I think most of us operate in dynamic settings, we have more than one ‘us‘ to offer.
Getting under the skin of what we all uniquely contribute with and leveraging difference is what diversity is built on for me.
Looking at the GC index in detail, I see there are five proclivities each having two polarities:
- The game-changer VS
- The strategist – these two appear to be positioned as idea-focused dimensions.
- The implementer VS
- The polisher – these two appear to be described as task-focused dimensions.
- The playmaker – this is placed centrally and appears to be an influencing role.
From what I see, the GC index is that Myers Briggs moving away from a broad personality type to work type preference (seems to conflate conative and cognitive preference) to paint a picture of where you might contribute to growth or performance.
I like that it can show preference in a range of areas, and I like that it’s more focused on performance than personality only.
Q2. Are there examples where a cultural shift in diversity and inclusion has been successful?

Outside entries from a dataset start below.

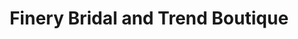 ---
title: "Finery Bridal and Trend Boutique"
url: /waterloo/finery-bridal-and-trend-boutique/
shop: clothes
---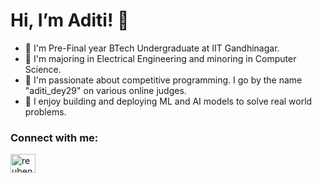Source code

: # Hi, I’m Aditi! 👋
- 🚀 I'm Pre-Final year BTech Undergraduate at IIT Gandhinagar.
- 🚀 I'm majoring in Electrical Engineering and minoring in Computer Science.
- 🌱 I'm passionate about competitive programming. I go by the name "aditi_dey29" on various online judges.
- 👀 I enjoy building and deploying ML and AI models to solve real world problems.

### Connect with me:
<p align="left">
  <a href="https://www.linkedin.com/in/aditi-dey-609333204/" target="blank"><img align="center" src="https://raw.githubusercontent.com/rahuldkjain/github-profile-readme-generator/master/src/images/icons/Social/linked-in-alt.svg" alt="reuben-devanesan" height="30" width="40" /></a>
</p>

<!---
aditi-dey29/aditi-dey29 is a ✨ special ✨ repository because its `README.md` (this file) appears on your GitHub profile.
You can click the Preview link to take a look at your changes.
--->
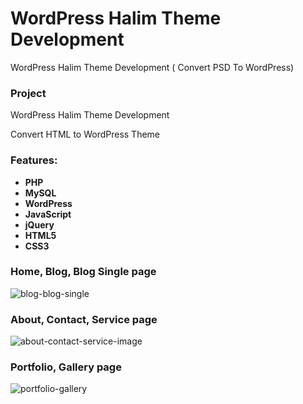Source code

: # WordPress Halim Theme Development

WordPress Halim Theme Development ( Convert PSD To WordPress)

### Project

WordPress Halim Theme Development

Convert HTML to WordPress Theme

### Features:

- **PHP**
- **MySQL**
- **WordPress**
- **JavaScript**
- **jQuery**
- **HTML5**
- **CSS3**

### Home, Blog, Blog Single page

![blog-blog-single](https://github.com/AbuSayedDev/wp-halim-themedev/assets/48875366/0ad51c07-3abe-456c-96d4-8376cd5a902c)

### About, Contact, Service page

![about-contact-service-image](https://github.com/AbuSayedDev/wp-halim-themedev/assets/48875366/99c00d14-6643-4815-abdb-755516114290)

### Portfolio, Gallery page

![portfolio-gallery](https://github.com/AbuSayedDev/wp-halim-themedev/assets/48875366/1319c598-3bca-4e3d-b2db-30a079364fc4)
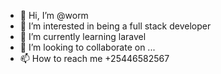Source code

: - 👋 Hi, I’m @worm
- 👀 I’m interested in being a full stack developer
- 🌱 I’m currently learning laravel
- 💞️ I’m looking to collaborate on ...
- 📫 How to reach me +25446582567
<!---
goda-max/goda-max is a ✨ special ✨ repository because its `README.md` (this file) appears on your GitHub profile.
You can click the Preview link to take a look at your changes.
--->
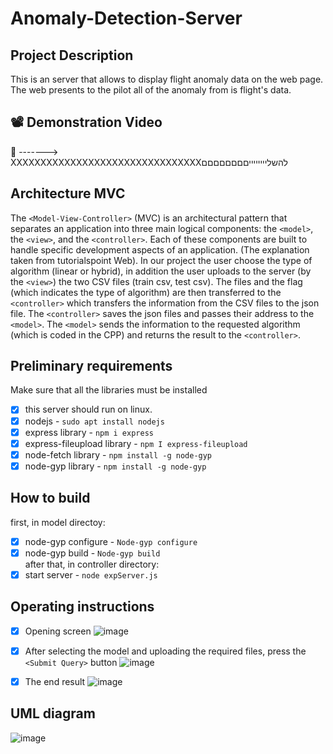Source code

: # Anomaly-Detection-Server


## Project Description
This is an server that allows to display flight anomaly data on the web page. 
The web presents to the pilot all of the anomaly from is flight's data.


## 📽️ Demonstration Video
🤜 -------> XXXXXXXXXXXXXXXXXXXXXXXXXXXXXXXXלהשלייייייייםםםםםםםם

##  Architecture MVC
The `<Model-View-Controller>` (MVC) is an architectural pattern that separates an application into three main logical components: the `<model>`, the `<view>`, and the `<controller>`. Each of these components are built to handle specific development aspects of an application. (The explanation taken from tutorialspoint Web).
In our project the user choose the type of algorithm (linear or hybrid), in addition the user uploads to the server (by the  `<view>`) the two CSV files (train csv, test csv). 
The files and the flag (which indicates the type of algorithm) are then transferred to the `<controller>` which transfers the information from the CSV files to the json file.
The  `<controller>` saves the json files and passes their address to the  `<model>`.
The  `<model>` sends the information to the requested algorithm (which is coded in the CPP) and returns the result to the  `<controller>`.



##  Preliminary requirements

Make sure that all the libraries must be installed
- [x] this server should run on linux.
- [x] nodejs - `sudo apt install nodejs`
- [x] express library - `npm i express`
- [x] express-fileupload library - `npm I express-fileupload`
- [x] node-fetch library - `npm install -g node-gyp`
- [x] node-gyp library - `npm install -g node-gyp`

## How to build
first, in model directoy:
- [x] node-gyp configure - `Node-gyp configure`
- [x] node-gyp build - `Node-gyp build`
<br>after that, in controller directory:
- [x] start server - `node expServer.js`

##  Operating instructions

- [x] Opening screen
![image](https://user-images.githubusercontent.com/73064092/119977317-f16cd680-bfc0-11eb-9983-eab9e743a589.png)

- [x] After selecting the model and uploading the required files, press the `<Submit Query>` button
 ![image](https://user-images.githubusercontent.com/73064092/119977442-1e20ee00-bfc1-11eb-86e8-70f08afec2ad.png)
- [x] The end result
![image](https://user-images.githubusercontent.com/73064092/119977495-30029100-bfc1-11eb-9257-12f2e6764f17.png)



## UML diagram
![image](https://user-images.githubusercontent.com/73064092/119975369-70144480-bfbe-11eb-9051-49005aa51db1.png)



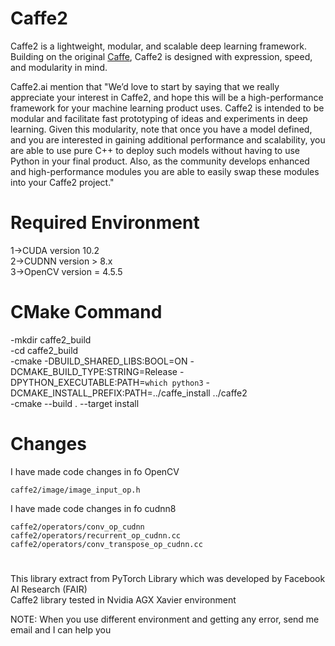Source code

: # Caffe2

Caffe2 is a lightweight, modular, and scalable deep learning framework. Building on the original [Caffe](http://caffe.berkeleyvision.org/), Caffe2 is designed with expression, speed, and modularity in mind.

Caffe2.ai mention that "We’d love to start by saying that we really appreciate your interest in Caffe2, and hope this will be a high-performance framework for your machine learning product uses. Caffe2 is intended to be modular and facilitate fast prototyping of ideas and experiments in deep learning. Given this modularity, note that once you have a model defined, and you are interested in gaining additional performance and scalability, you are able to use pure C++ to deploy such models without having to use Python in your final product. Also, as the community develops enhanced and high-performance modules you are able to easily swap these modules into your Caffe2 project."


# Required Environment
1->CUDA version 10.2  <br />
2->CUDNN version > 8.x  <br />
3->OpenCV version = 4.5.5  <br />

# CMake Command
-mkdir caffe2_build  <br />
-cd caffe2_build <br />
-cmake -DBUILD_SHARED_LIBS:BOOL=ON -DCMAKE_BUILD_TYPE:STRING=Release -DPYTHON_EXECUTABLE:PATH=`which python3` -DCMAKE_INSTALL_PREFIX:PATH=../caffe_install ../caffe2 <br />
-cmake --build . --target install  <br />

# Changes
I have made code changes in fo OpenCV

`caffe2/image/image_input_op.h`  <br />

I have made code changes in fo cudnn8

`caffe2/operators/conv_op_cudnn` <br />
`caffe2/operators/recurrent_op_cudnn.cc` <br />
`caffe2/operators/conv_transpose_op_cudnn.cc` <br />

#
This library extract from PyTorch Library which was developed by Facebook AI Research (FAIR) <br />
Caffe2 library tested in Nvidia AGX Xavier environment <br />

NOTE: When you use different environment and getting any error, send me email and I can help you
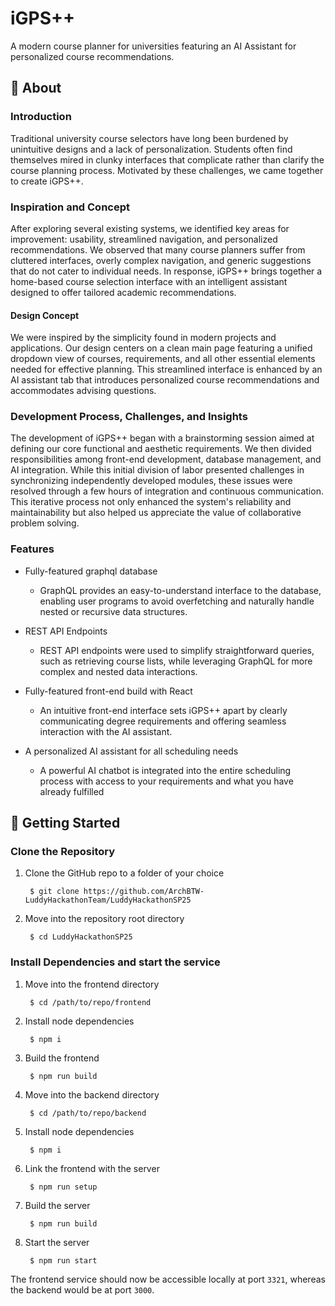 # iGPS++
A modern course planner for universities featuring an AI Assistant for personalized course recommendations.

## 🚀 About

### Introduction
Traditional university course selectors have long been burdened by unintuitive designs and a lack of personalization. Students often find themselves mired in clunky interfaces that complicate rather than clarify the course planning process. Motivated by these challenges, we came together to create iGPS++.

### Inspiration and Concept
After exploring several existing systems, we identified key areas for improvement: usability, streamlined navigation, and personalized recommendations. We observed that many course planners suffer from cluttered interfaces, overly complex navigation, and generic suggestions that do not cater to individual needs. In response, iGPS++ brings together a home-based course selection interface with an intelligent assistant designed to offer tailored academic recommendations.

#### Design Concept
We were inspired by the simplicity found in modern projects and applications. Our design centers on a clean main page featuring a unified dropdown view of courses, requirements, and all other essential elements needed for effective planning. This streamlined interface is enhanced by an AI assistant tab that introduces personalized course recommendations and accommodates advising questions.

### Development Process, Challenges, and Insights
The development of iGPS++ began with a brainstorming session aimed at defining our core functional and aesthetic requirements. We then divided responsibilities among front-end development, database management, and AI integration. While this initial division of labor presented challenges in synchronizing independently developed modules, these issues were resolved through a few hours of integration and continuous communication. This iterative process not only enhanced the system's reliability and maintainability but also helped us appreciate the value of collaborative problem solving.

### Features

- Fully-featured graphql database

    - GraphQL provides an easy-to-understand interface to the database, enabling user programs to avoid overfetching and naturally handle nested or recursive data structures.

- REST API Endpoints

    - REST API endpoints were used to simplify straightforward queries, such as retrieving course lists, while leveraging GraphQL for more complex and nested data interactions.

- Fully-featured front-end build with React

    - An intuitive front-end interface sets iGPS++ apart by clearly communicating degree requirements and offering seamless interaction with the AI assistant.

- A personalized AI assistant for all scheduling needs

    - A powerful AI chatbot is integrated into the entire scheduling process with access to your requirements and what you have already fulfilled

## 📝 Getting Started

### Clone the Repository

1. Clone the GitHub repo to a folder of your choice

        $ git clone https://github.com/ArchBTW-LuddyHackathonTeam/LuddyHackathonSP25

2. Move into the repository root directory

        $ cd LuddyHackathonSP25


### Install Dependencies and start the service

1. Move into the frontend directory

        $ cd /path/to/repo/frontend

2. Install node dependencies

        $ npm i

3. Build the frontend

        $ npm run build

4. Move into the backend directory

        $ cd /path/to/repo/backend

5. Install node dependencies

        $ npm i

5. Link the frontend with the server

        $ npm run setup

6. Build the server

        $ npm run build

7. Start the server

        $ npm run start
The frontend service should now be accessible locally at port `3321`, whereas the backend would be at port `3000`.
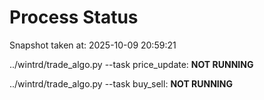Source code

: # Process Status

Snapshot taken at: 2025-10-09 20:59:21

../wintrd/trade_algo.py --task price_update: **NOT RUNNING**

../wintrd/trade_algo.py --task buy_sell: **NOT RUNNING**

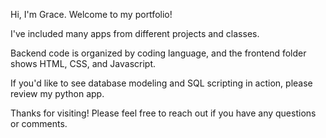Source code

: Hi, I'm Grace. Welcome to my portfolio!

I've included many apps from different projects and classes. 

Backend code is organized by coding language, and the frontend folder shows HTML, CSS, and Javascript. 

If you'd like to see database modeling and SQL scripting in action, please review my python app. 

Thanks for visiting! Please feel free to reach out if you have any questions or comments. 
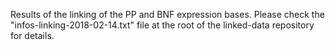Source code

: Results of the linking of the PP and BNF expression bases. Please check the "infos-linking-2018-02-14.txt" file at the root of the linked-data repository for details.
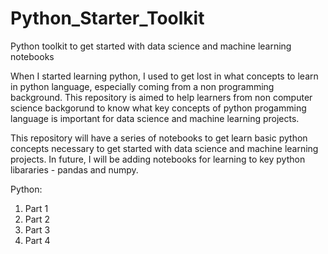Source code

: # Python_Starter_Toolkit
Python toolkit to get started with data science and machine learning notebooks

When I started learning python, I used to get lost in what concepts to learn in python language, especially coming from a non programming background. This repository is aimed to help learners from non computer science backgorund to know what key concepts of python progamming language is important for data science and machine learning projects.

This repository will have a series of notebooks to get learn basic python concepts necessary to get started with data science and machine learning projects. In future, I will be adding notebooks for learning to key python libararies - pandas and numpy.

Python:
1. Part 1
2. Part 2
3. Part 3
4. Part 4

Sadly DEI (Diversity, Equality, Inclusion) has suffered from being treated as a stand-alone topic, doubly sad as it’s mostly unintended.
Folks have circled DEI efforts to try and shine a light and make improvements to a sensitive area but the difficulty is that it often turns out to be project-based and discretionary funded activities instead of integrated, deep-rooted change which is what it’s actually about.
Culture is what we do AND how we work – from the way we hire to the language we use to the job titles. DEI has to deconstruct and infiltrate the whole system in the workplace.
Faffing about with a ‘ maternity outreach team ‘ or ‘ young black professionals group ‘ while the system holds up deep-rooted inequality or lack of inclusion is common. We can be drawn to symbolic acts, rather than the less obvious but more meaningful changes. These can be small yet powerful, such as changing or levelling a job title.
DEI is not an initiative or project – it’s your culture, and culture can be shifted by degrees.
I remember the reaction when asking teams based across a range of European countries to, for the first time, record their end of the quarter celebratory video in their native language (rather than English as had always suited HQ). The progressive CEO not only welcomed this, but also stumped up the extra cash for the stressed comms team to subtitle in English. That was a cultural shift.
But we have to start somewhere – act different to think different is one tactic.
I like the Center for Creative Leaderships REAL acronym:
- Reveal relevant opportunities – this is the discovery step
- Elevate equity – recognise and accept the problem/gap
- Activate diversity – recognise and welcome difference (hidden as well as the more obvious ones markers)
- Lead inclusively – actively build systems for participation
Recommended readings to get started:
Inclusion Nudges by Tinna C Nielsen and Lisa Kepinski.